News Local/State

Refusing To Give In To Mental Health Stigma

 

Rich and Holly Brandt are a married couple in the Champaign County town of St. Joseph. Both were diagnosed with a mental illness. They dedicate their lives to raising awareness, and they refuse to give in to stigma or labels.

Life didn’t turn out the way Rich thought it would.

“I’m deemed by psychiatrists as a lost cause,” Brandt said. “It’s basically trying to find the right combination of meds to help me feel better.”

Rich has a mental illness.

“I have schizoaffective disorder,” he said earlier this year to a group of students taking a mental health nursing course at Parkland College in Champaign. “I like to call it a relative of schizophrenia.”

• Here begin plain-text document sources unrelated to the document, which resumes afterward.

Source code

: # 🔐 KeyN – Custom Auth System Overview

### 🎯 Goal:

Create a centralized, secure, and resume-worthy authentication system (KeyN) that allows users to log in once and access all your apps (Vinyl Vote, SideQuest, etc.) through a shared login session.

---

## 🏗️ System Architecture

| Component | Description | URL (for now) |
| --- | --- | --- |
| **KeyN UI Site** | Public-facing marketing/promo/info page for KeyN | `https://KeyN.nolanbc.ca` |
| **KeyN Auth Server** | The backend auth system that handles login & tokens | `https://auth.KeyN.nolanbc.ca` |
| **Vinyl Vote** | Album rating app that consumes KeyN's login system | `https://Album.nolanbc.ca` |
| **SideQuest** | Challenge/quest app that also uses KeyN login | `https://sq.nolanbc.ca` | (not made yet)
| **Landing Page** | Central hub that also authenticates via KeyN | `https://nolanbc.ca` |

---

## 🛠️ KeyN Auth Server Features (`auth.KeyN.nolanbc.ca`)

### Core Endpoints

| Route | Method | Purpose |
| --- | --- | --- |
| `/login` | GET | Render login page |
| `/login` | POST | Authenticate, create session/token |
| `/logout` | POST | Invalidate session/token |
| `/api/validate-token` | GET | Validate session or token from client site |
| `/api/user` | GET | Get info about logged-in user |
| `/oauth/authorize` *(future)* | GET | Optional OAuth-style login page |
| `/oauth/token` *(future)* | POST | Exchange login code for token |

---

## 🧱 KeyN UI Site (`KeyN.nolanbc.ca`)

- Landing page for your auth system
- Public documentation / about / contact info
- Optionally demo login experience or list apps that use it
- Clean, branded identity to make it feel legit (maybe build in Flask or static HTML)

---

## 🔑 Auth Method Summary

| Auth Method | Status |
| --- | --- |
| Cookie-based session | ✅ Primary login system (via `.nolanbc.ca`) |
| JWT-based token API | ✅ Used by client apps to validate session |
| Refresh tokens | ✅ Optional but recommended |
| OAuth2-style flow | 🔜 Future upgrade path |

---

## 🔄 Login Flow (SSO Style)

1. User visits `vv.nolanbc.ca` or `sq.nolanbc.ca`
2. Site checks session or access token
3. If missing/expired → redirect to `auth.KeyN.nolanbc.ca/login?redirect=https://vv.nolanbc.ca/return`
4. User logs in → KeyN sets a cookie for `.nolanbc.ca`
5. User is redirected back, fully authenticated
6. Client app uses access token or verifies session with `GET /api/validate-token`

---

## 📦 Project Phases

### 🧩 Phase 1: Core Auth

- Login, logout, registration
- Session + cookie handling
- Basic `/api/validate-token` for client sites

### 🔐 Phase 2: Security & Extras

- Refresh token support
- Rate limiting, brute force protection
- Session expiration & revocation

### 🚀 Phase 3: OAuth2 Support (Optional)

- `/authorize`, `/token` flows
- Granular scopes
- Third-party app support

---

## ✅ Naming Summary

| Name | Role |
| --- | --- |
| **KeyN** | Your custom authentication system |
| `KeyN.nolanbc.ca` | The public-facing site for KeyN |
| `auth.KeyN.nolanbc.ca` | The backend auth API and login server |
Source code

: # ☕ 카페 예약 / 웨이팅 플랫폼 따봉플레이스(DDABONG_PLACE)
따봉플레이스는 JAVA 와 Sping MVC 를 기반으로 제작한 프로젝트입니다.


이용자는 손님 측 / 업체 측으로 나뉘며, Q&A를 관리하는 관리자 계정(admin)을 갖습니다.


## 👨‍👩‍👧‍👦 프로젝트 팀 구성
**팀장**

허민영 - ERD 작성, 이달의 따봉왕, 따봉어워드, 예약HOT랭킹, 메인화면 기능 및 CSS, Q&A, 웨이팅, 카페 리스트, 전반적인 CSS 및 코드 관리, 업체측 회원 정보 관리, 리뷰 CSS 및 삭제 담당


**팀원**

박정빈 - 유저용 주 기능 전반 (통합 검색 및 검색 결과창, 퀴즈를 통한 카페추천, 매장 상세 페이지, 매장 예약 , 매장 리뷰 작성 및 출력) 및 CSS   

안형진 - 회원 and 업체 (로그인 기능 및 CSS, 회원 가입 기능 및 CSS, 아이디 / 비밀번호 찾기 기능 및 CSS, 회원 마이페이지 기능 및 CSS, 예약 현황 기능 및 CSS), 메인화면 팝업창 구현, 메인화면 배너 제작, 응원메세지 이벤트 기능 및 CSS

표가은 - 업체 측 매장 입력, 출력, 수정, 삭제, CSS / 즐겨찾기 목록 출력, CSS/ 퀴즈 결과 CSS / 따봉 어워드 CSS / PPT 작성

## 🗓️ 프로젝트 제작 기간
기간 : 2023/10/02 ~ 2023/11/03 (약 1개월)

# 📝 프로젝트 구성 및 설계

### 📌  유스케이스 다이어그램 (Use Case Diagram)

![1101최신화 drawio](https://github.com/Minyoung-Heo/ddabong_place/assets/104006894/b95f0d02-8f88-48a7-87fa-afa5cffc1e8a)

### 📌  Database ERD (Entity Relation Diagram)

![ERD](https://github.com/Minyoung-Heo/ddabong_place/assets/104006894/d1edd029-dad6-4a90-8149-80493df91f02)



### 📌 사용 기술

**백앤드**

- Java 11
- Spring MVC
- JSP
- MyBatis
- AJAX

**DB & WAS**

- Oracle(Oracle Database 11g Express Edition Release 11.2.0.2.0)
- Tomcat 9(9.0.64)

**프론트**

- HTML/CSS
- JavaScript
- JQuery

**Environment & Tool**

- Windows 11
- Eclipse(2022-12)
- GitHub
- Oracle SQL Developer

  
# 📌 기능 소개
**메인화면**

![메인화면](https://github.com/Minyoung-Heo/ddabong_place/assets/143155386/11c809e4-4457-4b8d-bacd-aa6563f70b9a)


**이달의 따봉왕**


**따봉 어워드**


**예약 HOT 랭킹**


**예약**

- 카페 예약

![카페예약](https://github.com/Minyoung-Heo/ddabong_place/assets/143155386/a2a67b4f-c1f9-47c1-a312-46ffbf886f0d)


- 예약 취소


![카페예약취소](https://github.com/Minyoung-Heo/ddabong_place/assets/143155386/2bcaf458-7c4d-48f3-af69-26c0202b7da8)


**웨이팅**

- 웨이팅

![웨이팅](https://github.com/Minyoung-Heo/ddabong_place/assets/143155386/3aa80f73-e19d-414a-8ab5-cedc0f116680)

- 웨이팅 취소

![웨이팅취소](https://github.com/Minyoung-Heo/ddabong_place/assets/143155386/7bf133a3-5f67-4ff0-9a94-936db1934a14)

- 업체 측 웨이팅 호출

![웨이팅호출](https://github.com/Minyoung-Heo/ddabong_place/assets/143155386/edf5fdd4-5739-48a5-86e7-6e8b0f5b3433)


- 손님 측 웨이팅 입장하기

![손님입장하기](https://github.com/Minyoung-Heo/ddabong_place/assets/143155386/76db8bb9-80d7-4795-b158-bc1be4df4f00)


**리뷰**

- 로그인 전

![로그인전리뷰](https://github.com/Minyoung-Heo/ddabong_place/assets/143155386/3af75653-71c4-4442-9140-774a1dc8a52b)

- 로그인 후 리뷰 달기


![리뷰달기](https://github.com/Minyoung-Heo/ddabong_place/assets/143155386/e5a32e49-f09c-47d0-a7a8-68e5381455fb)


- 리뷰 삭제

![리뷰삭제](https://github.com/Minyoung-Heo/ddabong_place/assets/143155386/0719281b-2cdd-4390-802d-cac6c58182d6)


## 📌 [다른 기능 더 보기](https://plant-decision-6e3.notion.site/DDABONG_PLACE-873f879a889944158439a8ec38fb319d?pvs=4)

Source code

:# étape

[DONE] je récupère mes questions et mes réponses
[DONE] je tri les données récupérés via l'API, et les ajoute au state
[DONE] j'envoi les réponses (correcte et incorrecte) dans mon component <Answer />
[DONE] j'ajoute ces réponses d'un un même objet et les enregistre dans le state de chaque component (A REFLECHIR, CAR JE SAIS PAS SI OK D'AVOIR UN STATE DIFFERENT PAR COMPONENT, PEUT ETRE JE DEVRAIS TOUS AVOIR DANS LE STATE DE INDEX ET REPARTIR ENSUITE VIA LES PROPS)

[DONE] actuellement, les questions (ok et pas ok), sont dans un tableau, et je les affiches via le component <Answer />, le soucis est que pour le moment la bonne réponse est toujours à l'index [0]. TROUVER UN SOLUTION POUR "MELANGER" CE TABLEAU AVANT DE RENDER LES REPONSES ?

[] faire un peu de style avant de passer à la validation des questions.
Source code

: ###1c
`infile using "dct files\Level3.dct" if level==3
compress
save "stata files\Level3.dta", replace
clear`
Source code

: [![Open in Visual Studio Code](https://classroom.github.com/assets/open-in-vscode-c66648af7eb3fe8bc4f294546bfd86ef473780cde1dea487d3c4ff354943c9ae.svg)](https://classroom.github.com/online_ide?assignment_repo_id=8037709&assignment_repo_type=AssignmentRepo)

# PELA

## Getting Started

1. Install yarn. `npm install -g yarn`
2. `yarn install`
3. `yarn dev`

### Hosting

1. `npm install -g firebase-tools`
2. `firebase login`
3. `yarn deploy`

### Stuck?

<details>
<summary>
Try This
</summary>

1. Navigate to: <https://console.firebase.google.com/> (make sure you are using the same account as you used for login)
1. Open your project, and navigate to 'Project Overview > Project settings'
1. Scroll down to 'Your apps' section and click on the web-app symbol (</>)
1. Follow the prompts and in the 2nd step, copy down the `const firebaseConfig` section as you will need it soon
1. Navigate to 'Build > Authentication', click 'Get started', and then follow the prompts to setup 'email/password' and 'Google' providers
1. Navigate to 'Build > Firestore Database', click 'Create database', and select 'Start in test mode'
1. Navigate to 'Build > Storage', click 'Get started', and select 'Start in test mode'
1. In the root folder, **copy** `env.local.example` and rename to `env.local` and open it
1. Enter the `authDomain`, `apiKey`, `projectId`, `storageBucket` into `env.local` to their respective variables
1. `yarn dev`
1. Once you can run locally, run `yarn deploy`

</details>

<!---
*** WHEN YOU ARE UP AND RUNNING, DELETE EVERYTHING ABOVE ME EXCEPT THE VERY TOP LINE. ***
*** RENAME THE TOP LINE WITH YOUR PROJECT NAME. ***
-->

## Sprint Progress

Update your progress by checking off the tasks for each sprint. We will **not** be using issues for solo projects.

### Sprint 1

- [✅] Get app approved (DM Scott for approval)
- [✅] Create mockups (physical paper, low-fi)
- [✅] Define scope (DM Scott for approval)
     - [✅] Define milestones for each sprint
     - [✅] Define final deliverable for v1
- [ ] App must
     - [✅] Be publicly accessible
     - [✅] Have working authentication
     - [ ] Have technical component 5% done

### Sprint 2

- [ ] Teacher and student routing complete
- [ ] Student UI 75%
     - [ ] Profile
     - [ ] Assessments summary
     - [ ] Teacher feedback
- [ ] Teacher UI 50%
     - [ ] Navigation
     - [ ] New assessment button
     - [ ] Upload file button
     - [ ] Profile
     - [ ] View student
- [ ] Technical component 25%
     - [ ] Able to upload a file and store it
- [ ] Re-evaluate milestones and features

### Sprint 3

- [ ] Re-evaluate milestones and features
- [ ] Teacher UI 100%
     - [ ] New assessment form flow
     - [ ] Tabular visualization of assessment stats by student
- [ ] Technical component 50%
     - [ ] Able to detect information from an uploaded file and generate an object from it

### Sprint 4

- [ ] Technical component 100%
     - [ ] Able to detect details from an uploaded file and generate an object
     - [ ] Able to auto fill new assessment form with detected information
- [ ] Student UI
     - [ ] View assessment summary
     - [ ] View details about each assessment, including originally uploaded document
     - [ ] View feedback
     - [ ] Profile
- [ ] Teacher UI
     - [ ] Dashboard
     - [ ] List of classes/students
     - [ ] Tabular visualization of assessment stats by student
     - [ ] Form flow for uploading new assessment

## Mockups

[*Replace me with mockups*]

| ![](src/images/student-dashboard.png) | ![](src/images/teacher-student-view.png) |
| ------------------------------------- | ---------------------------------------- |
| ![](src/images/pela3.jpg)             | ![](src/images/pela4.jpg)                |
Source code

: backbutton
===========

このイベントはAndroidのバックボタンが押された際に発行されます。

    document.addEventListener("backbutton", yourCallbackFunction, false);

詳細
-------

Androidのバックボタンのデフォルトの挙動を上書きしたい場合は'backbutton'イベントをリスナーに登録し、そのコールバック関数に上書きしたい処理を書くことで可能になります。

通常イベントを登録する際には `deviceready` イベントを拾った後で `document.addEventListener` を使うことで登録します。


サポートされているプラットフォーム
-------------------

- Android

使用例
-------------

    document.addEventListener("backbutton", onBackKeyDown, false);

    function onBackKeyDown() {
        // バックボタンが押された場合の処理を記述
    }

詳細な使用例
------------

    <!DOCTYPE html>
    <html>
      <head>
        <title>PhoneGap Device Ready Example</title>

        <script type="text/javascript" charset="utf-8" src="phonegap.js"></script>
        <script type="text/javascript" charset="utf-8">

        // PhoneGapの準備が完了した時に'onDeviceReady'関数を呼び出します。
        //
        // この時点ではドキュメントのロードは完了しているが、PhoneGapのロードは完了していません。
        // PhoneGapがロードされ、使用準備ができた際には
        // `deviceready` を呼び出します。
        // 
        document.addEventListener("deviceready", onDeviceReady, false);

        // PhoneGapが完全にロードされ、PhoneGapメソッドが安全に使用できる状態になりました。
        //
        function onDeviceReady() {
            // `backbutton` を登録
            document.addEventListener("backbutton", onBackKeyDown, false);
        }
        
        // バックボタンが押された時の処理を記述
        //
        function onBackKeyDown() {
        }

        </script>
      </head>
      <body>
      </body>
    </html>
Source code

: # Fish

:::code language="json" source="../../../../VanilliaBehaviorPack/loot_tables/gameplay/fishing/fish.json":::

Schizoaffective disorder resembles schizophrenia and serious mood conditions, like depression or bipolar disorder. Rich said he sometimes gets angry, and sees and feels spiders crawling up on him that aren’t really there.

“I always hear a voice in my head telling me bad things, like people are after me or to commit suicide,” he explained. “Sometimes I have homicidal thoughts, but I don’t really act on them. I’m not the type of person to do something to hurt somebody, but it’s in my head.”

In those moments, he distracts himself by going online or watching TV. Rich told the class he takes about 10 pills in the morning and about another 10 at night just to, as he said, “be even.”

Rich Brandt shows his medication at her home in St. Joseph, Ill. (Sean Powers/WILL)

“My question is if you saw me walking down a street, would you notice that I have a mental illness?” he said, clearing his throat. “The thing is I’m worried that you do. I’m worried about if people can see right through me and see my mental illness.”

One person who doesn’t just see his mental illness is his wife, Holly. She has bipolar disorder. Holly and Rich are the same age, but were diagnosed about a decade apart. The two met at the mental health center in Champaign County.

“My favorite memory of you is when you wrote me a note, and it said that you cared about me and that I should always talk to you if I needed anything or if I was feeling lonely or sad,” Holly said.

Holly said she understands what Rich goes through because of her own experiences dealing with bipolar disorder.

 “Sometimes I can recognize his symptoms, but it just depends what I’m going through or thinking during the day,” she added.

“I always tell her to not worry about me, to worry about herself,” Rich said.

But Holly admitted that she does not always listen to his advice.

“I’m married to him, and I’m his wife and I’m concerned about what he’s feeling and you know,” she said. “That’s why we’re so close and connected with each other, and have an understanding of what we go through each day.”

Rich and Holly are advocates for mental illness, but they didn’t start off that way.

When you walk into their apartment, the walls are filled with images of memories and dreams. Rich was a volunteer firefighter for more than a decade. He still collects reminders of his past – photos of Champaign Fire Department trucks, a poster of the 1991 film Backdraft, and his volunteer firefighting badge from when he lived in Alabama. Now on disability because of his mental illness, he said he had to put that life behind him.

“I still listen to the scanner,” he said. “I still watch the fire trucks go by when they have a call. It was a part of my life for a long time, and I really do miss it.”

Holly’s dream is to be a ballet dancer. She used to dance all the time.

“You have to be in sync with the class you’re dancing with, so it’s not really hard, but my mental illness doesn’t want to somehow get me motivated to do that again,” she explained.

For now, the Brandts spend their lives in other ways, trying to reduce stigma. They are closely involved with the local chapter of the National Alliance on Mental Illness, and they regularly speak with law enforcement and students about their experiences.

“The thing is I don’t care about my mental illness,” Rich said. “I care about other people’s (mental illness). That’s why I speak to colleges to educate them about mental illness.”